Но политический фактор «отрицания советского бытия», когда эмоции толкали авторов прежде всего писать что-то против, по принципу «чем хуже тем лучше», оказал медвежью услугу. Антиутопии второй половины 80-х сейчас порой воспринимаются как два текста: «Москва 2042» Владимира Войновича и «Невозвращенец» Александра Кабакова.

«Москва 2042» — это сатира, которая становится уже настолько злой и карикатурной, что даже угаданные черты будущего не могут заслонить желания автора обидней передразнить политических оппонентов. «Москва 2042» как плохая калька «1984» — она заведомо вторична, а потому невозможна — общество уже прошло тот этап развития.

Случай «Невозвращенца» куда интереснее.

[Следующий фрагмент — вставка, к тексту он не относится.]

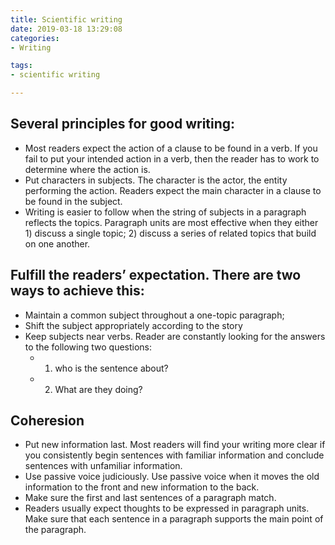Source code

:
 ```yaml
---
title: Scientific writing
date: 2019-03-18 13:29:08
categories:
- Writing

tags:
- scientific writing

---
```



## Several principles for good writing:
- Most readers expect the action of a clause to be found in a verb. If you fail to put your intended action in a verb, then the reader has to work to determine where the action is. 
- Put characters in subjects. The character is the actor, the entity performing the action. Readers expect the main character in a clause to be found in the subject. 
- Writing is easier to follow when the string of subjects in a paragraph reflects the topics. Paragraph units are most effective when they either 1) discuss a single topic; 2) discuss a series of related topics that build on one another. 

## Fulfill the readers’ expectation. There are two ways to achieve this: 
- Maintain a common subject throughout a one-topic paragraph;
- Shift the subject appropriately according to the story
- Keep subjects near verbs. Reader are constantly looking for the answers to the following two questions: 
	- 1) who is the sentence about? 
	- 2) What are they doing? 

## Coheresion 
- Put new information last. Most readers will find your writing more clear if you consistently begin sentences with familiar information and conclude sentences with unfamiliar information. 
- Use passive voice judiciously. Use passive voice when it moves the old information to the front and new information to the back. 
- Make sure the first and last sentences of a paragraph match. 
- Readers usually expect thoughts to be expressed in paragraph units. Make sure that each sentence in a paragraph supports the main point of the paragraph.

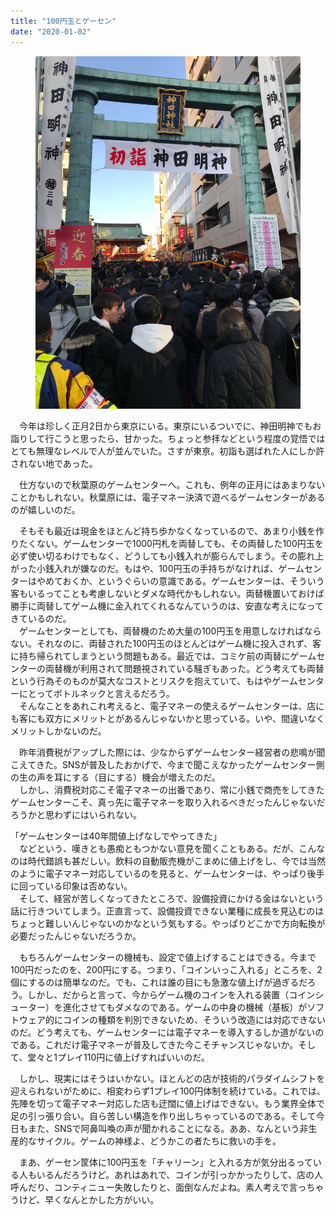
 ```yaml
---
title: "100円玉とゲーセン"
date: "2020-01-02"
---
```


<figure>

![](assets/n72952b68b794_fba70aa4270f9c05dac6c136448a6937.jpeg)

</figure>

　今年は珍しく正月2日から東京にいる。東京にいるついでに、神田明神でもお詣りして行こうと思ったら、甘かった。ちょっと参拝などという程度の覚悟ではとても無理なレベルで人が並んでいた。さすが東亰。初詣も選ばれた人にしか許されない地であった。

　仕方ないので秋葉原のゲームセンターへ。これも、例年の正月にはあまりないことかもしれない。秋葉原には、電子マネー決済で遊べるゲームセンターがあるのが嬉しいのだ。

　そもそも最近は現金をほとんど持ち歩かなくなっているので、あまり小銭を作りたくない。ゲームセンターで1000円札を両替しても、その両替した100円玉を必ず使い切るわけでもなく、どうしても小銭入れが膨らんでしまう。その膨れ上がった小銭入れが嫌なのだ。もはや、100円玉の手持ちがなければ、ゲームセンターはやめておくか、というぐらいの意識である。ゲームセンターは、そういう客もいるってことも考慮しないとダメな時代かもしれない。両替機置いておけば勝手に両替してゲーム機に金入れてくれるなんていうのは、安直な考えになってきているのだ。  
　ゲームセンターとしても、両替機のため大量の100円玉を用意しなければならない。それなのに、両替された100円玉のほとんどはゲーム機に投入されず、客に持ち帰られてしまうという問題もある。最近では、コミケ前の両替にゲームセンターの両替機が利用されて問題視されている騒ぎもあった。どう考えても両替という行為そのものが莫大なコストとリスクを抱えていて、もはやゲームセンターにとってボトルネックと言えるだろう。  
　そんなことをあれこれ考えると、電子マネーの使えるゲームセンターは、店にも客にも双方にメリットとがあるんじゃないかと思っている。いや、間違いなくメリットしかないのだ。

　昨年消費税がアップした際には、少なからずゲームセンター経営者の悲鳴が聞こえてきた。SNSが普及したおかげで、今まで聞こえなかったゲームセンター側の生の声を耳にする（目にする）機会が増えたのだ。  
　しかし、消費税対応こそ電子マネーの出番であり、常に小銭で商売をしてきたゲームセンターこそ、真っ先に電子マネーを取り入れるべきだったんじゃないだろうかと思わずにはいられない。

「ゲームセンターは40年間値上げなしでやってきた」  
　などという、嘆きとも愚痴ともつかない意見を聞くこともある。だが、こんなのは時代錯誤も甚だしい。飲料の自動販売機がこまめに値上げをし、今では当然のように電子マネー対応しているのを見ると、ゲームセンターは、やっぱり後手に回っている印象は否めない。  
　そして、経営が苦しくなってきたところで、設備投資にかける金はないという話に行きついてしまう。正直言って、設備投資できない業種に成長を見込むのはちょっと難しいんじゃないのかなという気もする。やっぱりどこかで方向転換が必要だったんじゃないだろうか。

　もちろんゲームセンターの機械も、設定で値上げすることはできる。今まで100円だったのを、200円にする。つまり、「コインいっこ入れる」ところを、2個にするのは簡単なのだ。でも、これは誰の目にも急激な値上げが過ぎるだろう。しかし、だからと言って、今からゲーム機のコインを入れる装置（コインシューター）を進化させてもダメなのである。ゲームの中身の機械（基板）がソフトウェア的にコインの種類を判別できないため、そういう改造には対応できないのだ。どう考えても、ゲームセンターには電子マネーを導入するしか道がないのである。これだけ電子マネーが普及してきた今こそチャンスじゃないか。そして、堂々と1プレイ110円に値上げすればいいのだ。

　しかし、現実にはそうはいかない。ほとんどの店が技術的パラダイムシフトを迎えられないがために、相変わらず1プレイ100円体制を続けている。これでは、先陣を切って電子マネー対応した店も迂闊に値上げはできない。もう業界全体で足の引っ張り合い。自ら苦しい構造を作り出しちゃっているのである。そして今日もまた、SNSで阿鼻叫喚の声が聞かれることになる。ああ、なんという非生産的なサイクル。ゲームの神様よ、どうかこの者たちに救いの手を。

　まあ、ゲーセン筐体に100円玉を「チャリーン」と入れる方が気分出るっている人もいるんだろうけど。あれはあれで、コインが引っかかったりして、店の人呼んだり、コンティニュー失敗したりと、面倒なんだよね。素人考えで言っちゃうけど、早くなんとかした方がいい。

Кабаков едва ли не первым начинает разрабатывать сюжетный ход — поражение Союза в холодной войне, которое приводит не просто к политическим изменениям, но к тотальному экономическому краху, натуральной анархии, вооруженным бандам в центре Москвы. Но из сегодняшнего дня видно, насколько копировал автор представления о Гражданской войне начала века и как довлел над ним прием треша, нагнетания ужаса, шокирования читателя.

Можно сказать, что в писательской среде еще не сложились представления о возможном крахе общества, не было примеров, толковых рассуждений или хороших экономических работ.

Потому характерный роман перестроечных лет принадлежит перу Николая Романецкого — «Мир в латах». Ядерное противостояние сверхдержав удалось преодолеть, но в процессе принудительного разоружения армий разных стран возникло противостояние между объединенными гражданскими организациями и бывшими военными. Милитаристы быстро нашли общий язык и начали террористическую войну против ООН.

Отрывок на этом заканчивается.